* Task brief
A bare number is all that is needed: how many lines below contain the string "only"?

*** Records to use Section Begins ***

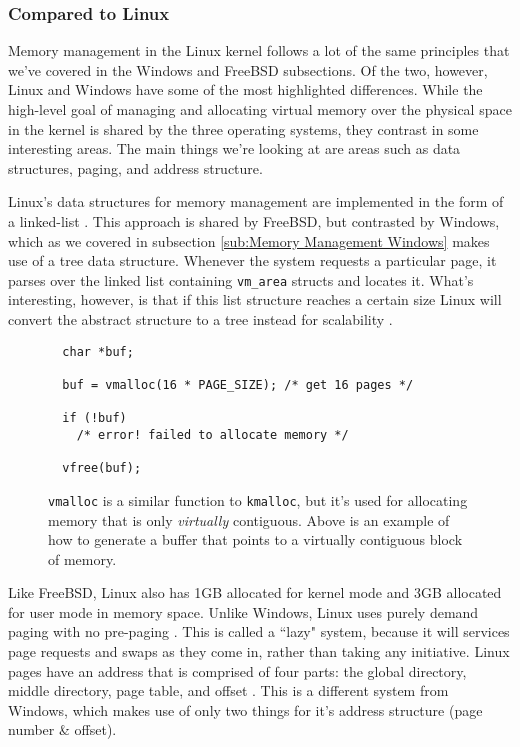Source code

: \subsubsection{Compared to Linux}
\label{sub:Memory Management Linux}
\par Memory management in the Linux kernel follows a lot of the same principles that we've covered in the Windows and FreeBSD subsections.
Of the two, however, Linux and Windows have some of the most highlighted differences.
While the high-level goal of managing and allocating virtual memory over the physical space in the kernel is shared by the three operating systems, they contrast in some interesting areas.
The main things we're looking at are areas such as data structures, paging, and address structure.

\par Linux's data structures for memory management are implemented in the form of a linked-list \cite{linux:1}.
This approach is shared by FreeBSD, but contrasted by Windows, which as we covered in subsection \ref{sub:Memory Management Windows} makes use of a tree data structure.
Whenever the system requests a particular page, it parses over the linked list containing \texttt{vm\_area} structs and locates it.
What's interesting, however, is that if this list structure reaches a certain size Linux will convert the abstract structure to a tree instead for scalability \cite{linux:1}.

\begin{figure}[h]
\begin{lstlisting}
  char *buf;

  buf = vmalloc(16 * PAGE_SIZE); /* get 16 pages */

  if (!buf)
    /* error! failed to allocate memory */

  vfree(buf);
\end{lstlisting}
\centering
\captionsetup{justification=centering}
\caption{
  \texttt{vmalloc} is a similar function to \texttt{kmalloc}, but it's used for allocating memory that is only \textit{virtually} contiguous.
  Above is an example of how to generate a buffer that points to a virtually contiguous block of memory.
}
\label{code:vmalloc}
\end{figure}

\par Like FreeBSD, Linux also has 1GB allocated for kernel mode and 3GB allocated for user mode in memory space.
Unlike Windows, Linux uses purely demand paging with no pre-paging \cite{linux:1}.
This is called a ``lazy" system, because it will services page requests and swaps as they come in, rather than taking any initiative.
Linux pages have an address that is comprised of four parts: the global directory, middle directory, page table, and offset \cite{linux:1}.
This is a different system from Windows, which makes use of only two things for it's address structure (page number \& offset).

*** Records to use Section Ends ***

* Written answer
2